We Need Holistic AI Macrostrategy
AI Macrostrategy is the study of high level questions having to do with prioritizing the use of resources on the current margin in order to achieve good AI outcomes. AI macrostrategy seems important if it is tractable. However, while few people are working on estimating particular parameters relevant to macrostrategy, even fewer are working on developing holistic macrostrategic models that combine estimates for different parameters to guide our actions. Moreover, while macrostrategy was less tractable in the past, recent developments (especially increased evidence for <10 year timelines) have made macrostrategy substantially more tractable. Thus, using the importance/tractability/neglectedness heuristics from EA, I conclude that on current margins macrostrategy should be a top priority.
Thanks to Chinmay Deshpande, Carson Ezell, Nikola Jurkovic, and others for helping me to develop many of the ideas in this post, and to Thomas Larsen for both doing this and helping to directly edit the post.
Speculative, but I think the arguments are pretty straightforward and so I have >70% confidence in the main conclusion that more macrostrategy work should be done on current margins relative to other kinds of alignment work.
What is AI Macrostrategy?
AI Macrostrategy (henceforth just macrostrategy) is the study of high level questions having to do with prioritizing the use of resources to achieve good AGI outcomes on the current margin.
Macrostrategic work can be divided broadly into two categories:
Parameter estimates: attempts to forecast key variables such as timelines, takeoff speeds, and the difficulty of aligning AGI
Holistic macrostrategy: attempts to combine these estimates and other pieces of data into a coherent, action-guiding model of AI alignment.
For examples of macrostrategic questions, Holden mentions several central macrostrategic questions in this post.
Importance of Macrostrategy
I think that attempting to answer macrostrategic questions is extremely important for four primary reasons.
Importance of Prioritization in Heavy Tailed Domains
It is widely accepted among Effective Altruists that the distribution of impactfulness among different cause areas is heavy tailed. However, while I expect that the distribution of impactfulness among different AI interventions is not as heavy tailed as the distribution of impactfulness among cause areas in general, I do expect it to be at least somewhat heavy tailed, with the best interventions being >2 orders of magnitude more effective in expectation than the median intervention. Thus, it is critical to identify the best interventions rather than settling for interventions that seem vaguely pointed in the direction of solving alignment/making AGI go well. However, identifying these interventions requires some kind of macrostrategic model. Thus, applying the basic heuristic that prioritization is important in heavy tailed domains already suggests that macrostrategy is quite important.

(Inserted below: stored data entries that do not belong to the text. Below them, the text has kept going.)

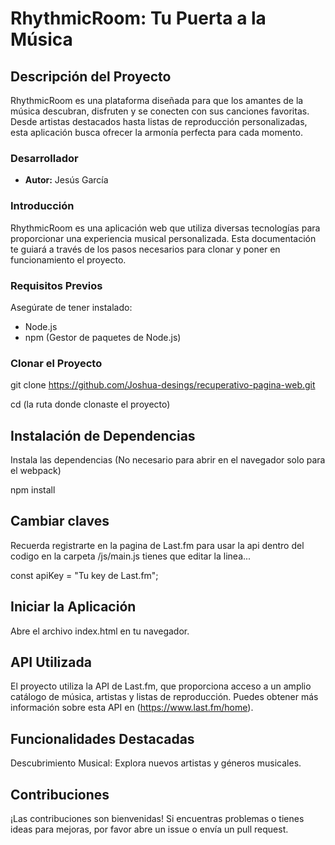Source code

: # RhythmicRoom: Tu Puerta a la Música

## Descripción del Proyecto

RhythmicRoom es una plataforma diseñada para que los amantes de la música descubran, disfruten y se conecten con sus canciones favoritas. Desde artistas destacados hasta listas de reproducción personalizadas, esta aplicación busca ofrecer la armonía perfecta para cada momento.

### Desarrollador

- **Autor:** Jesús García

### Introducción

RhythmicRoom es una aplicación web que utiliza diversas tecnologías para proporcionar una experiencia musical personalizada. Esta documentación te guiará a través de los pasos necesarios para clonar y poner en funcionamiento el proyecto.

### Requisitos Previos

Asegúrate de tener instalado:

- Node.js
- npm (Gestor de paquetes de Node.js)

### Clonar el Proyecto

git clone https://github.com/Joshua-desings/recuperativo-pagina-web.git

cd (la ruta donde clonaste el proyecto)

## Instalación de Dependencias

 Instala las dependencias (No necesario para abrir en el navegador solo para el webpack)
 
npm install

## Cambiar claves

 Recuerda registrarte en la pagina de Last.fm para usar la api dentro del codigo en la carpeta /js/main.js tienes que editar la linea...

const apiKey = "Tu key de Last.fm";

## Iniciar la Aplicación
Abre el archivo index.html en tu navegador.

## API Utilizada
El proyecto utiliza la API de Last.fm, que proporciona acceso a un amplio catálogo de música, artistas y listas de reproducción. Puedes obtener más información sobre esta API en (https://www.last.fm/home).

## Funcionalidades Destacadas
Descubrimiento Musical: Explora nuevos artistas y géneros musicales.

## Contribuciones
¡Las contribuciones son bienvenidas! Si encuentras problemas o tienes ideas para mejoras, por favor abre un issue o envía un pull request.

Achieving The Best Long Term Outcomes Requires Macrostrategy
In addition to the distribution of the impactfulness of different AI interventions, the distribution of value across possible long run futures is also likely to be heavy tailed. This is because if what happens in the long run future will be controlled by powerful optimizers such as superintelligent AI, then due to the fact that tails come apart, most of the expected value relative to a particular utility function lies in futures where the powerful optimizers controlling the future in question are optimizing that specific utility function (or something extremely close to it). As a result, if you have consequentialist values, you should be focused on trying to achieve futures where the powerful optimizers are very closely aligned with your values.
The “value lock-in” hypothesis is the claim that the long run future will be dictated by the values which we build into the first superintelligent AI(s) which we create, as they will be the optimizers controlling the long run future. If the value lock-in hypothesis is true, then in conjunction with the heavy tailed-ness of long run outcomes, it implies that it is very important to influence exactly which values the AI optimizes for. While aligning an AI in the sense of creating an AI which does not cause existential doom is a narrow target, aligning an AI with the utilitarian-ish values characteristic of LW/EA types is yet a narrower target. For example, extremely “conservative” values which prioritize staying on Earth and turning the world into a “contemporary utopia” (i. e. people have lives ~as good as very rich people nowadays) would avoid humanity literally going extinct. However, from a total utilitarian perspective, such futures are ~valueless compared to futures where we expand outwards and create many flourishing beings.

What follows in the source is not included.